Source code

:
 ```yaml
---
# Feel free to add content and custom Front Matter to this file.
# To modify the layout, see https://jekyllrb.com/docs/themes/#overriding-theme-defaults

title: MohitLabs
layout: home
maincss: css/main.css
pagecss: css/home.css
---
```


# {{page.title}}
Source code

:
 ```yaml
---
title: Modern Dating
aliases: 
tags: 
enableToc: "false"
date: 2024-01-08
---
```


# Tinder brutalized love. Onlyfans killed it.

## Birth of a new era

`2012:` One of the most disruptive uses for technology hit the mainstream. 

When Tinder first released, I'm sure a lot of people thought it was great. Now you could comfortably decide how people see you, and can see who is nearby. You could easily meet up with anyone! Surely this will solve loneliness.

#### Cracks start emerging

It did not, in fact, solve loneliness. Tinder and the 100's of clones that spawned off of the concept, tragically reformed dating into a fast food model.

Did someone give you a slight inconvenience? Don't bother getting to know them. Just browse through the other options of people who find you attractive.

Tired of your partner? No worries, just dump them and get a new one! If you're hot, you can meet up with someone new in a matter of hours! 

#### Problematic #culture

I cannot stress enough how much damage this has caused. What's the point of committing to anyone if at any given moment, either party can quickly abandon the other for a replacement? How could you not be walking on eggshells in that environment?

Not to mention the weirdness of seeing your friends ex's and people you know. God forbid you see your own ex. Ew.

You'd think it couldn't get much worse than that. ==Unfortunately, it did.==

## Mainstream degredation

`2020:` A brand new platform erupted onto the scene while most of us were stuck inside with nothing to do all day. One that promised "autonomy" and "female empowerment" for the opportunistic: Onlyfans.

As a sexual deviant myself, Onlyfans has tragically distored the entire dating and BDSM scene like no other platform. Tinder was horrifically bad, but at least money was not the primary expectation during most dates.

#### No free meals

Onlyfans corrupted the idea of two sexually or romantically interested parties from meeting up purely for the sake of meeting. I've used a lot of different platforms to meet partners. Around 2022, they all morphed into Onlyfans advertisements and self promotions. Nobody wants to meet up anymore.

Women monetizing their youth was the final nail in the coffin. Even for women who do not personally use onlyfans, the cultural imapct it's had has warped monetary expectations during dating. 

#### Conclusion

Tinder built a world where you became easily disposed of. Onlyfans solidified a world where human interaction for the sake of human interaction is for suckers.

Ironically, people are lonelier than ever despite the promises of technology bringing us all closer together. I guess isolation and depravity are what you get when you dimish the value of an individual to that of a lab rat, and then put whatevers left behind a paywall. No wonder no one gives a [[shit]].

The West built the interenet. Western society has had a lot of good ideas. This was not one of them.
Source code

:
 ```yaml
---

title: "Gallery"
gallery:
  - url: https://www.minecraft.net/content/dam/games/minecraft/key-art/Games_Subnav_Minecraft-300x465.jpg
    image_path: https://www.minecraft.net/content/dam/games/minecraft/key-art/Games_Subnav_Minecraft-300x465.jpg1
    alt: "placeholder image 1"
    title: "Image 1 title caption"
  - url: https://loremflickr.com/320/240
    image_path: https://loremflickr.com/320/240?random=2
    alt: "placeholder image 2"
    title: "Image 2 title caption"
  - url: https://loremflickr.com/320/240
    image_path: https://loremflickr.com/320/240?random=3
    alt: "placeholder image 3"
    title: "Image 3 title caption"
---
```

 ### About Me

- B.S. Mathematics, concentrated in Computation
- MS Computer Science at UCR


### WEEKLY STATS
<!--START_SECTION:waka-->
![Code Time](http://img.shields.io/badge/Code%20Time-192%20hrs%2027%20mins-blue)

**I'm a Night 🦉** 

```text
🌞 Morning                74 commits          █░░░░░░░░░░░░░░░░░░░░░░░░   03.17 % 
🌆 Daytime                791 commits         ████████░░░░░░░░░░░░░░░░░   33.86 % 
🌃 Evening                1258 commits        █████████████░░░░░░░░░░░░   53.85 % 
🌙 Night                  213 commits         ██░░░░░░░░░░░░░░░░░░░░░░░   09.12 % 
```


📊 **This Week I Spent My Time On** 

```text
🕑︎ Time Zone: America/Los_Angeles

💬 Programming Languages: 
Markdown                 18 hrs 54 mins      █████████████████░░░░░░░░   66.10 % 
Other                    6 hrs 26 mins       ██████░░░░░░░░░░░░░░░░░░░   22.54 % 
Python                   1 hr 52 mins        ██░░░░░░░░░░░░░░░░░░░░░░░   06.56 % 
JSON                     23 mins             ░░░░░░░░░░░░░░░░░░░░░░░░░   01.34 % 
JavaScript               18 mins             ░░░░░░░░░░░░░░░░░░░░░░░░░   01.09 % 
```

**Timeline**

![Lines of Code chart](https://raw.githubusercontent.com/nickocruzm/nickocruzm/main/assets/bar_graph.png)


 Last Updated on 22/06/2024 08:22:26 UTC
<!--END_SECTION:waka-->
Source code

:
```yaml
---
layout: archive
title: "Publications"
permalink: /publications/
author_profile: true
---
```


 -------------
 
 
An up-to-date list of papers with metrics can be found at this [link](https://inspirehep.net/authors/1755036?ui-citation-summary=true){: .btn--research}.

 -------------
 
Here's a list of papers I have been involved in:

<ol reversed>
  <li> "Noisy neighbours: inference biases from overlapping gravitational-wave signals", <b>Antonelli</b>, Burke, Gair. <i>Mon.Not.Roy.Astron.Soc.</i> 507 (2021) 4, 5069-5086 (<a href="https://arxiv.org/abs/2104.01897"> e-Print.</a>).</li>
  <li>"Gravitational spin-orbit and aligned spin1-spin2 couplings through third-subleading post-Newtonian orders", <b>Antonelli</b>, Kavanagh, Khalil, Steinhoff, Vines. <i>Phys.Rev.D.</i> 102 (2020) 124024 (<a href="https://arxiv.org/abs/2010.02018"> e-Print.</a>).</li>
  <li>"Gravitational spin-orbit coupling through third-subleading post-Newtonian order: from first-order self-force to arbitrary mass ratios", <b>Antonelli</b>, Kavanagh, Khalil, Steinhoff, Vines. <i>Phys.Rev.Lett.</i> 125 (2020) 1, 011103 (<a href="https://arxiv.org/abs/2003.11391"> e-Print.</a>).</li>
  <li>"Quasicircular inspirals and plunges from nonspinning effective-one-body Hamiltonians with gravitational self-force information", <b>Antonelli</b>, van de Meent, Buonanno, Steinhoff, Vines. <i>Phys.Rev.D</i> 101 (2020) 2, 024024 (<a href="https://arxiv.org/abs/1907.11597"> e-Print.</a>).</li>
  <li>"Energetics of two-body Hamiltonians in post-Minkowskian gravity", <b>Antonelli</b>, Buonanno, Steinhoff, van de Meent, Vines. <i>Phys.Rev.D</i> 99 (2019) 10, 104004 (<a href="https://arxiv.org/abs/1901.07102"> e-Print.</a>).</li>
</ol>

● ● ● ● ●

Type out each entry above again, exactly.

◆ Final answer
Source code

:
 ```yaml
---
# Feel free to add content and custom Front Matter to this file.
# To modify the layout, see https://jekyllrb.com/docs/themes/#overriding-theme-defaults

title: MohitLabs
layout: home
maincss: css/main.css
pagecss: css/home.css
---
```


# {{page.title}}
Source code

:
 ```yaml
---
title: Modern Dating
aliases: 
tags: 
enableToc: "false"
date: 2024-01-08
---
```


# Tinder brutalized love. Onlyfans killed it.

## Birth of a new era

`2012:` One of the most disruptive uses for technology hit the mainstream. 

When Tinder first released, I'm sure a lot of people thought it was great. Now you could comfortably decide how people see you, and can see who is nearby. You could easily meet up with anyone! Surely this will solve loneliness.

#### Cracks start emerging

It did not, in fact, solve loneliness. Tinder and the 100's of clones that spawned off of the concept, tragically reformed dating into a fast food model.

Did someone give you a slight inconvenience? Don't bother getting to know them. Just browse through the other options of people who find you attractive.

Tired of your partner? No worries, just dump them and get a new one! If you're hot, you can meet up with someone new in a matter of hours! 

#### Problematic #culture

I cannot stress enough how much damage this has caused. What's the point of committing to anyone if at any given moment, either party can quickly abandon the other for a replacement? How could you not be walking on eggshells in that environment?

Not to mention the weirdness of seeing your friends ex's and people you know. God forbid you see your own ex. Ew.

You'd think it couldn't get much worse than that. ==Unfortunately, it did.==

## Mainstream degredation

`2020:` A brand new platform erupted onto the scene while most of us were stuck inside with nothing to do all day. One that promised "autonomy" and "female empowerment" for the opportunistic: Onlyfans.

As a sexual deviant myself, Onlyfans has tragically distored the entire dating and BDSM scene like no other platform. Tinder was horrifically bad, but at least money was not the primary expectation during most dates.

#### No free meals

Onlyfans corrupted the idea of two sexually or romantically interested parties from meeting up purely for the sake of meeting. I've used a lot of different platforms to meet partners. Around 2022, they all morphed into Onlyfans advertisements and self promotions. Nobody wants to meet up anymore.

Women monetizing their youth was the final nail in the coffin. Even for women who do not personally use onlyfans, the cultural imapct it's had has warped monetary expectations during dating. 

#### Conclusion

Tinder built a world where you became easily disposed of. Onlyfans solidified a world where human interaction for the sake of human interaction is for suckers.

Ironically, people are lonelier than ever despite the promises of technology bringing us all closer together. I guess isolation and depravity are what you get when you dimish the value of an individual to that of a lab rat, and then put whatevers left behind a paywall. No wonder no one gives a [[shit]].

The West built the interenet. Western society has had a lot of good ideas. This was not one of them.
Source code

:
 ```yaml
---

title: "Gallery"
gallery:
  - url: https://www.minecraft.net/content/dam/games/minecraft/key-art/Games_Subnav_Minecraft-300x465.jpg
    image_path: https://www.minecraft.net/content/dam/games/minecraft/key-art/Games_Subnav_Minecraft-300x465.jpg1
    alt: "placeholder image 1"
    title: "Image 1 title caption"
  - url: https://loremflickr.com/320/240
    image_path: https://loremflickr.com/320/240?random=2
    alt: "placeholder image 2"
    title: "Image 2 title caption"
  - url: https://loremflickr.com/320/240
    image_path: https://loremflickr.com/320/240?random=3
    alt: "placeholder image 3"
    title: "Image 3 title caption"
---
```

 ### About Me

- B.S. Mathematics, concentrated in Computation
- MS Computer Science at UCR


### WEEKLY STATS
<!--START_SECTION:waka-->
![Code Time](http://img.shields.io/badge/Code%20Time-192%20hrs%2027%20mins-blue)

**I'm a Night 🦉** 

```text
🌞 Morning                74 commits          █░░░░░░░░░░░░░░░░░░░░░░░░   03.17 % 
🌆 Daytime                791 commits         ████████░░░░░░░░░░░░░░░░░   33.86 % 
🌃 Evening                1258 commits        █████████████░░░░░░░░░░░░   53.85 % 
🌙 Night                  213 commits         ██░░░░░░░░░░░░░░░░░░░░░░░   09.12 % 
```


📊 **This Week I Spent My Time On** 

```text
🕑︎ Time Zone: America/Los_Angeles

💬 Programming Languages: 
Markdown                 18 hrs 54 mins      █████████████████░░░░░░░░   66.10 % 
Other                    6 hrs 26 mins       ██████░░░░░░░░░░░░░░░░░░░   22.54 % 
Python                   1 hr 52 mins        ██░░░░░░░░░░░░░░░░░░░░░░░   06.56 % 
JSON                     23 mins             ░░░░░░░░░░░░░░░░░░░░░░░░░   01.34 % 
JavaScript               18 mins             ░░░░░░░░░░░░░░░░░░░░░░░░░   01.09 % 
```

**Timeline**

![Lines of Code chart](https://raw.githubusercontent.com/nickocruzm/nickocruzm/main/assets/bar_graph.png)


 Last Updated on 22/06/2024 08:22:26 UTC
<!--END_SECTION:waka-->
Source code

:
```yaml
---
layout: archive
title: "Publications"
permalink: /publications/
author_profile: true
---
```


 -------------
 
 
An up-to-date list of papers with metrics can be found at this [link](https://inspirehep.net/authors/1755036?ui-citation-summary=true){: .btn--research}.

 -------------
 
Here's a list of papers I have been involved in:

<ol reversed>
  <li> "Noisy neighbours: inference biases from overlapping gravitational-wave signals", <b>Antonelli</b>, Burke, Gair. <i>Mon.Not.Roy.Astron.Soc.</i> 507 (2021) 4, 5069-5086 (<a href="https://arxiv.org/abs/2104.01897"> e-Print.</a>).</li>
  <li>"Gravitational spin-orbit and aligned spin1-spin2 couplings through third-subleading post-Newtonian orders", <b>Antonelli</b>, Kavanagh, Khalil, Steinhoff, Vines. <i>Phys.Rev.D.</i> 102 (2020) 124024 (<a href="https://arxiv.org/abs/2010.02018"> e-Print.</a>).</li>
  <li>"Gravitational spin-orbit coupling through third-subleading post-Newtonian order: from first-order self-force to arbitrary mass ratios", <b>Antonelli</b>, Kavanagh, Khalil, Steinhoff, Vines. <i>Phys.Rev.Lett.</i> 125 (2020) 1, 011103 (<a href="https://arxiv.org/abs/2003.11391"> e-Print.</a>).</li>
  <li>"Quasicircular inspirals and plunges from nonspinning effective-one-body Hamiltonians with gravitational self-force information", <b>Antonelli</b>, van de Meent, Buonanno, Steinhoff, Vines. <i>Phys.Rev.D</i> 101 (2020) 2, 024024 (<a href="https://arxiv.org/abs/1907.11597"> e-Print.</a>).</li>
  <li>"Energetics of two-body Hamiltonians in post-Minkowskian gravity", <b>Antonelli</b>, Buonanno, Steinhoff, van de Meent, Vines. <i>Phys.Rev.D</i> 99 (2019) 10, 104004 (<a href="https://arxiv.org/abs/1901.07102"> e-Print.</a>).</li>
</ol>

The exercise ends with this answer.